Create a Batch Workflow

In this workflow, Parquet files on disk are retrieved that are then decoded into UDRs that are written into a CSV file. The workflow is illustrated here:

Example workflow with Parquet Encoder

Walking through the example workflow from left to right, we have:

  • A Disk agent that reads in the source file (which contains a Parquet document) as a byte array.
  • A Parquet Decoder agent that parses the bytes from the file as Parquet, passing ParquetDecoderUDRs to the Analysis agent.
  • An Analysis agent that transforms these incoming ParquetDecoderUDRs into BookRecord UDRs.
  • An Encoder agent that encodes the BookRecord UDRs as CSV bytes.
  • The Disk forwarding agent receives the bytearray data and writes out a CSV document.

This section walks through the steps of creating such a batch workflow.

Disk

Disk_Input is a Disk Collection agent that collects data from an input file and forwards it to the Decoder agent.

Double-click on the Disk_Source agent to display the configuration dialog for the agent:

Example of a Disk agent configuration


Parquet Decoder

The Parquet Decoder agent collects the bytes from the Disk Collector into a complete Parquet document (with an embedded schema). The Parquet Decoder creates ParquetDecoderUDRs - one for each row - and forwards them on to the next agent.

Double-click on the Parquet Decoder agent to display the configuration dialog.

The Parquet Decoder agent with no Parquet Profile specified.

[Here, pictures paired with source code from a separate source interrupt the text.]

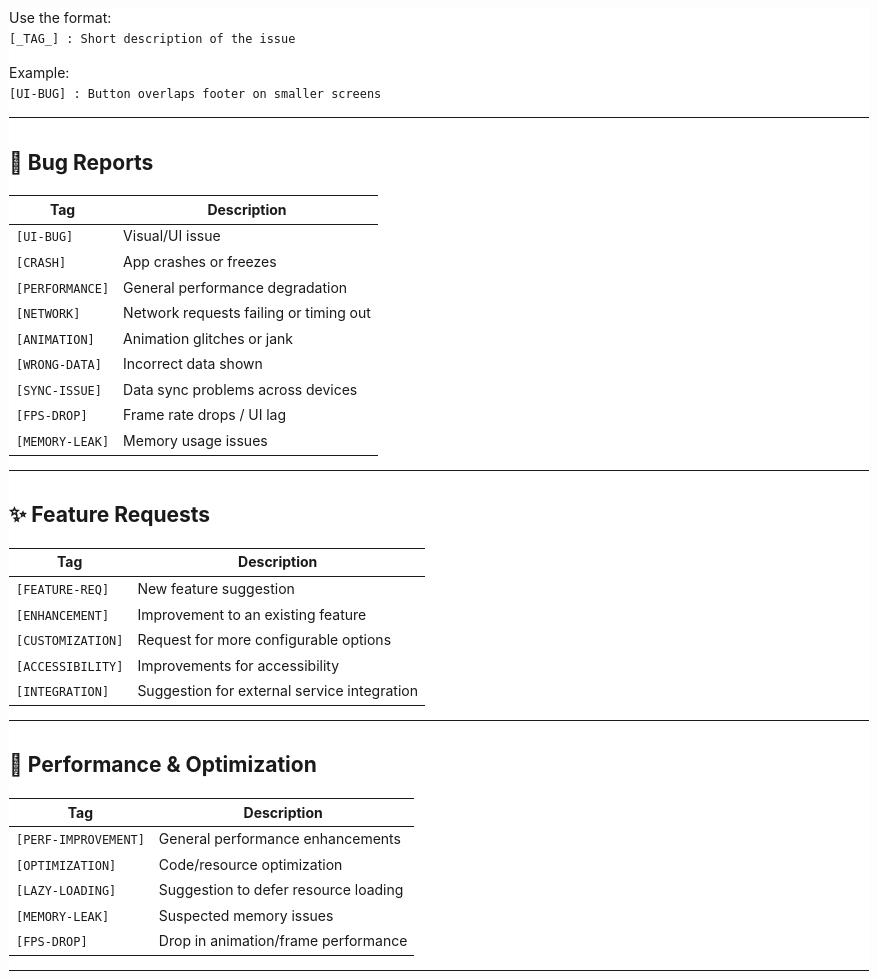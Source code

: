 Use the format:  
`[_TAG_] : Short description of the issue`

Example:  
`[UI-BUG] : Button overlaps footer on smaller screens`

---

## 🐞 Bug Reports

| Tag             | Description                            |
| --------------- | -------------------------------------- |
| `[UI-BUG]`      | Visual/UI issue                        |
| `[CRASH]`       | App crashes or freezes                 |
| `[PERFORMANCE]` | General performance degradation        |
| `[NETWORK]`     | Network requests failing or timing out |
| `[ANIMATION]`   | Animation glitches or jank             |
| `[WRONG-DATA]`  | Incorrect data shown                   |
| `[SYNC-ISSUE]`  | Data sync problems across devices      |
| `[FPS-DROP]`    | Frame rate drops / UI lag              |
| `[MEMORY-LEAK]` | Memory usage issues                    |

---

## ✨ Feature Requests

| Tag               | Description                                 |
| ----------------- | ------------------------------------------- |
| `[FEATURE-REQ]`   | New feature suggestion                      |
| `[ENHANCEMENT]`   | Improvement to an existing feature          |
| `[CUSTOMIZATION]` | Request for more configurable options       |
| `[ACCESSIBILITY]` | Improvements for accessibility              |
| `[INTEGRATION]`   | Suggestion for external service integration |

---

## 🔄 Performance & Optimization

| Tag                  | Description                          |
| -------------------- | ------------------------------------ |
| `[PERF-IMPROVEMENT]` | General performance enhancements     |
| `[OPTIMIZATION]`     | Code/resource optimization           |
| `[LAZY-LOADING]`     | Suggestion to defer resource loading |
| `[MEMORY-LEAK]`      | Suspected memory issues              |
| `[FPS-DROP]`         | Drop in animation/frame performance  |

---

Note that if no Parquet Profile is specified, the ParquetDecoderUDRs will include all columns in the file. You can specify a Parquet Profile with a schema to subset the columns to increase performance.

Analysis

The Analysis Agent transforms the data from each ParquetDecoderUDR into a BookRecord UDR as defined above in the Ultra. In particular, the ParquetDecoderUDR includes a payload map with contents that mirror the Parquet schema defined in the profile - that data is available when constructing well-typed UDRs (for example, BookRecord).

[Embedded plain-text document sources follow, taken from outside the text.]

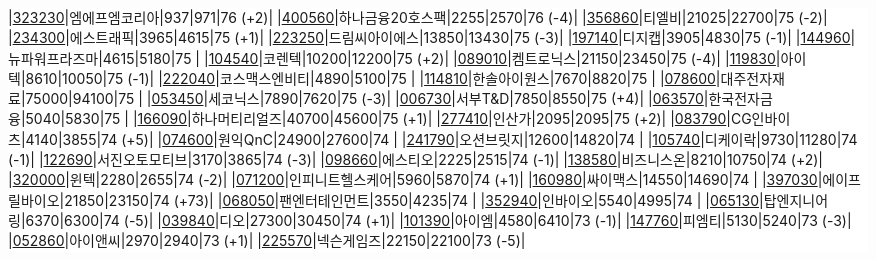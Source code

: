 |[323230](https://finance.daum.net/quotes/A323230)|엠에프엠코리아|937|971|76 (+2)|
|[400560](https://finance.daum.net/quotes/A400560)|하나금융20호스팩|2255|2570|76 (-4)|
|[356860](https://finance.daum.net/quotes/A356860)|티엘비|21025|22700|75 (-2)|
|[234300](https://finance.daum.net/quotes/A234300)|에스트래픽|3965|4615|75 (+1)|
|[223250](https://finance.daum.net/quotes/A223250)|드림씨아이에스|13850|13430|75 (-3)|
|[197140](https://finance.daum.net/quotes/A197140)|디지캡|3905|4830|75 (-1)|
|[144960](https://finance.daum.net/quotes/A144960)|뉴파워프라즈마|4615|5180|75 |
|[104540](https://finance.daum.net/quotes/A104540)|코렌텍|10200|12200|75 (+2)|
|[089010](https://finance.daum.net/quotes/A089010)|켐트로닉스|21150|23450|75 (-4)|
|[119830](https://finance.daum.net/quotes/A119830)|아이텍|8610|10050|75 (-1)|
|[222040](https://finance.daum.net/quotes/A222040)|코스맥스엔비티|4890|5100|75 |
|[114810](https://finance.daum.net/quotes/A114810)|한솔아이원스|7670|8820|75 |
|[078600](https://finance.daum.net/quotes/A078600)|대주전자재료|75000|94100|75 |
|[053450](https://finance.daum.net/quotes/A053450)|세코닉스|7890|7620|75 (-3)|
|[006730](https://finance.daum.net/quotes/A006730)|서부T&D|7850|8550|75 (+4)|
|[063570](https://finance.daum.net/quotes/A063570)|한국전자금융|5040|5830|75 |
|[166090](https://finance.daum.net/quotes/A166090)|하나머티리얼즈|40700|45600|75 (+1)|
|[277410](https://finance.daum.net/quotes/A277410)|인산가|2095|2095|75 (+2)|
|[083790](https://finance.daum.net/quotes/A083790)|CG인바이츠|4140|3855|74 (+5)|
|[074600](https://finance.daum.net/quotes/A074600)|원익QnC|24900|27600|74 |
|[241790](https://finance.daum.net/quotes/A241790)|오션브릿지|12600|14820|74 |
|[105740](https://finance.daum.net/quotes/A105740)|디케이락|9730|11280|74 (-1)|
|[122690](https://finance.daum.net/quotes/A122690)|서진오토모티브|3170|3865|74 (-3)|
|[098660](https://finance.daum.net/quotes/A098660)|에스티오|2225|2515|74 (-1)|
|[138580](https://finance.daum.net/quotes/A138580)|비즈니스온|8210|10750|74 (+2)|
|[320000](https://finance.daum.net/quotes/A320000)|윈텍|2280|2655|74 (-2)|
|[071200](https://finance.daum.net/quotes/A071200)|인피니트헬스케어|5960|5870|74 (+1)|
|[160980](https://finance.daum.net/quotes/A160980)|싸이맥스|14550|14690|74 |
|[397030](https://finance.daum.net/quotes/A397030)|에이프릴바이오|21850|23150|74 (+73)|
|[068050](https://finance.daum.net/quotes/A068050)|팬엔터테인먼트|3550|4235|74 |
|[352940](https://finance.daum.net/quotes/A352940)|인바이오|5540|4995|74 |
|[065130](https://finance.daum.net/quotes/A065130)|탑엔지니어링|6370|6300|74 (-5)|
|[039840](https://finance.daum.net/quotes/A039840)|디오|27300|30450|74 (+1)|
|[101390](https://finance.daum.net/quotes/A101390)|아이엠|4580|6410|73 (-1)|
|[147760](https://finance.daum.net/quotes/A147760)|피엠티|5130|5240|73 (-3)|
|[052860](https://finance.daum.net/quotes/A052860)|아이앤씨|2970|2940|73 (+1)|
|[225570](https://finance.daum.net/quotes/A225570)|넥슨게임즈|22150|22100|73 (-5)|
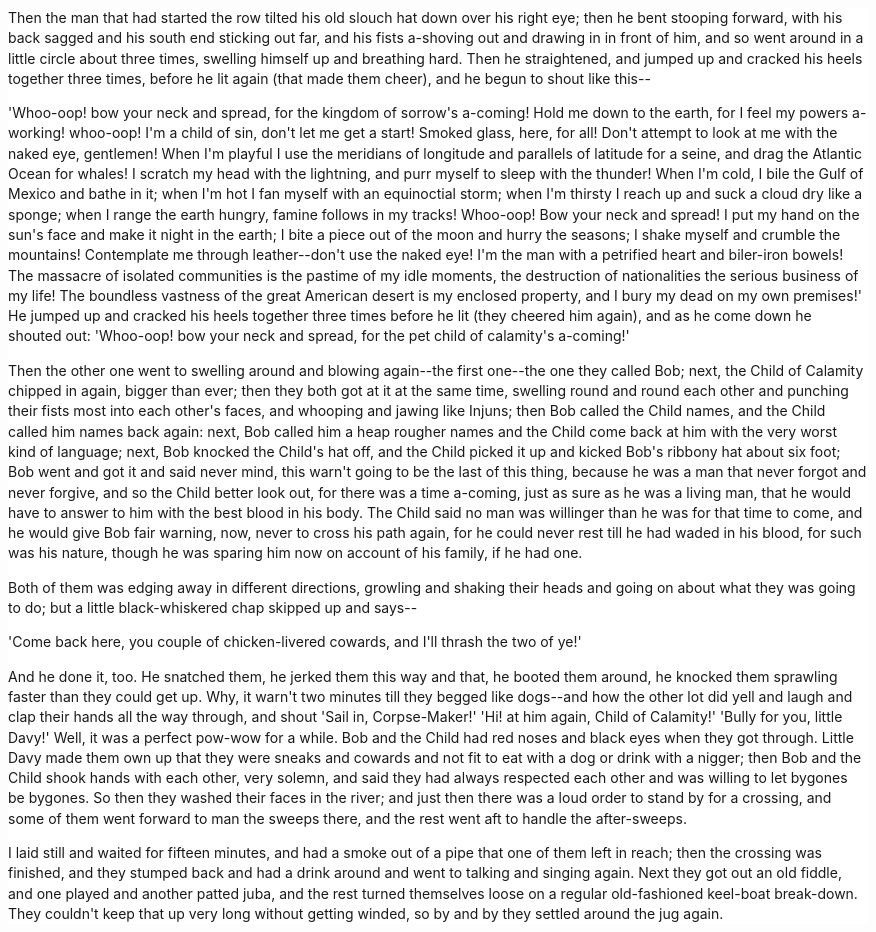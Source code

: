 Then the man that had started the row tilted his old slouch hat down over his right eye; then he bent stooping forward, with his back sagged and his south end sticking out far, and his fists a-shoving out and drawing in in front of him, and so went around in a little circle about three times, swelling himself up and breathing hard. Then he straightened, and jumped up and cracked his heels together three times, before he lit again (that made them cheer), and he begun to shout like this--

'Whoo-oop! bow your neck and spread, for the kingdom of sorrow's a-coming! Hold me down to the earth, for I feel my powers a-working! whoo-oop! I'm a child of sin, don't let me get a start! Smoked glass, here, for all! Don't attempt to look at me with the naked eye, gentlemen! When I'm playful I use the meridians of longitude and parallels of latitude for a seine, and drag the Atlantic Ocean for whales! I scratch my head with the lightning, and purr myself to sleep with the thunder! When I'm cold, I bile the Gulf of Mexico and bathe in it; when I'm hot I fan myself with an equinoctial storm; when I'm thirsty I reach up and suck a cloud dry like a sponge; when I range the earth hungry, famine follows in my tracks! Whoo-oop! Bow your neck and spread! I put my hand on the sun's face and make it night in the earth; I bite a piece out of the moon and hurry the seasons; I shake myself and crumble the mountains! Contemplate me through leather--don't use the naked eye! I'm the man with a petrified heart and biler-iron bowels! The massacre of isolated communities is the pastime of my idle moments, the destruction of nationalities the serious business of my life! The boundless vastness of the great American desert is my enclosed property, and I bury my dead on my own premises!' He jumped up and cracked his heels together three times before he lit (they cheered him again), and as he come down he shouted out: 'Whoo-oop! bow your neck and spread, for the pet child of calamity's a-coming!'

Then the other one went to swelling around and blowing again--the first one--the one they called Bob; next, the Child of Calamity chipped in again, bigger than ever; then they both got at it at the same time, swelling round and round each other and punching their fists most into each other's faces, and whooping and jawing like Injuns; then Bob called the Child names, and the Child called him names back again: next, Bob called him a heap rougher names and the Child come back at him with the very worst kind of language; next, Bob knocked the Child's hat off, and the Child picked it up and kicked Bob's ribbony hat about six foot; Bob went and got it and said never mind, this warn't going to be the last of this thing, because he was a man that never forgot and never forgive, and so the Child better look out, for there was a time a-coming, just as sure as he was a living man, that he would have to answer to him with the best blood in his body. The Child said no man was willinger than he was for that time to come, and he would give Bob fair warning, now, never to cross his path again, for he could never rest till he had waded in his blood, for such was his nature, though he was sparing him now on account of his family, if he had one. 

Both of them was edging away in different directions, growling and shaking their heads and going on about what they was going to do; but a little black-whiskered chap skipped up and says--

'Come back here, you couple of chicken-livered cowards, and I'll thrash the two of ye!'

And he done it, too. He snatched them, he jerked them this way and that, he booted them around, he knocked them sprawling faster than they could get up. Why, it warn't two minutes till they begged like dogs--and how the other lot did yell and laugh and clap their hands all the way through, and shout 'Sail in, Corpse-Maker!' 'Hi! at him again, Child of Calamity!' 'Bully for you, little Davy!' Well, it was a perfect pow-wow for a while. Bob and the Child had red noses and black eyes when they got through. Little Davy made them own up that they were sneaks and cowards and not fit to eat with a dog or drink with a nigger; then Bob and the Child shook hands with each other, very solemn, and said they had always respected each other and was willing to let bygones be bygones. So then they washed their faces in the river; and just then there was a loud order to stand by for a crossing, and some of them went forward to man the sweeps there, and the rest went aft to handle the after-sweeps. 

I laid still and waited for fifteen minutes, and had a smoke out of a pipe that one of them left in reach; then the crossing was finished, and they stumped back and had a drink around and went to talking and singing again. Next they got out an old fiddle, and one played and another patted juba, and the rest turned themselves loose on a regular old-fashioned keel-boat break-down. They couldn't keep that up very long without getting winded, so by and by they settled around the jug again.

Double-click on the Analysis agent to display the configuration dialog.

The Analysis agent dialogue with the APL code defined.

In this dialog, the APL code for handling input data is written. In the example, each ParquetDecoderUDR is transformed into a BookeRecord UDR. Adapt the code according to your requirements.

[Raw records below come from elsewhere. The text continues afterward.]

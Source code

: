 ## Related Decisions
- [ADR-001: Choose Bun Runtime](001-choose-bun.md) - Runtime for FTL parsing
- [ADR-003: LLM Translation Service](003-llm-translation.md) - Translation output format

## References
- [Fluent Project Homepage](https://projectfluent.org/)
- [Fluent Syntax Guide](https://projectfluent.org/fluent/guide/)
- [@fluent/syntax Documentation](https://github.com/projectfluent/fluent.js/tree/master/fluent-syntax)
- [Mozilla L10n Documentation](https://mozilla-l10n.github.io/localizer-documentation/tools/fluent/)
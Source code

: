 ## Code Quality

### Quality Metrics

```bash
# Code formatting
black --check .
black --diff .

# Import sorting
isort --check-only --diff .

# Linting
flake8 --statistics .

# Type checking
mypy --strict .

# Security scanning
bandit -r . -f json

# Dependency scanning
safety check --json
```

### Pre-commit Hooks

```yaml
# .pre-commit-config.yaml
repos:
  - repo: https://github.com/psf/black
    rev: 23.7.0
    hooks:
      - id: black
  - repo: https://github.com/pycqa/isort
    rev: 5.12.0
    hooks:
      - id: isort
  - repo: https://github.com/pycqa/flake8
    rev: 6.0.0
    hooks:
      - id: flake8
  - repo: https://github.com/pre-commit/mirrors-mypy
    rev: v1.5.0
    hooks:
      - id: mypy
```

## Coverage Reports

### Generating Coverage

You can also see the UDR type used in the UDR Types field, in this example it is a ParquetDecoderUDR.

Example - Parquet APL

The APL code below shows an example of processing ParquetDecoderUDR:

import ultra.Sandbox_Parquet_Autotest.Autotest_Ultra;

consume 
{
  switch (input)
    {
      case (ParquetDecoderUDR decoderUDR)
      {
        //  payload
        map<string,any> payload = decoderUDR.payload;
        map<string,any> author = (map<string,any>) mapGet(payload, "author");

        //  extract
        BookRecord record = udrCreate(BookRecord);
        record.title = (string) mapGet(payload, "title");
        record.authorName = (string) mapGet(author, "name");
        record.organization = (string) mapGet(author, "organization");
        record.copyrightYear = (date) mapGet(payload, "copyrightYear");
        record.numberOfPages = (int) mapGet(payload, "numberOfPages");

        //  normalize
        dateToString(record.copyrightYearString, record.copyrightYear, "yyyy");

        //  route
        udrRoute(record);
      }
    }
} 

The data in the payload map in the ParquetDecoderUDR conforms to the embedded schema.

Encoder

The Encoder agent receives the BookRecord UDRs from the Analysis agent and generates byte arrays in CSV format - one byte array for each UDR. Double-click on the Encoder agent to display the configuration dialog.


Example of an Encoder agent configuration

In this dialog, choose the Encoder that you defined in your Ultra Format.

Disk Forwarder

Disk_Destination is a Disk Forwarding agent that writes bytes to an output file on disk.

Double-click on the Disk_Destination agent to display the configuration dialog for the agent:

Example of a Disk agent configuration

Running the Workflow

When you run the Workflow, it processes Parquet files from the input directory and writes out corresponding CSV files in the configured output directory.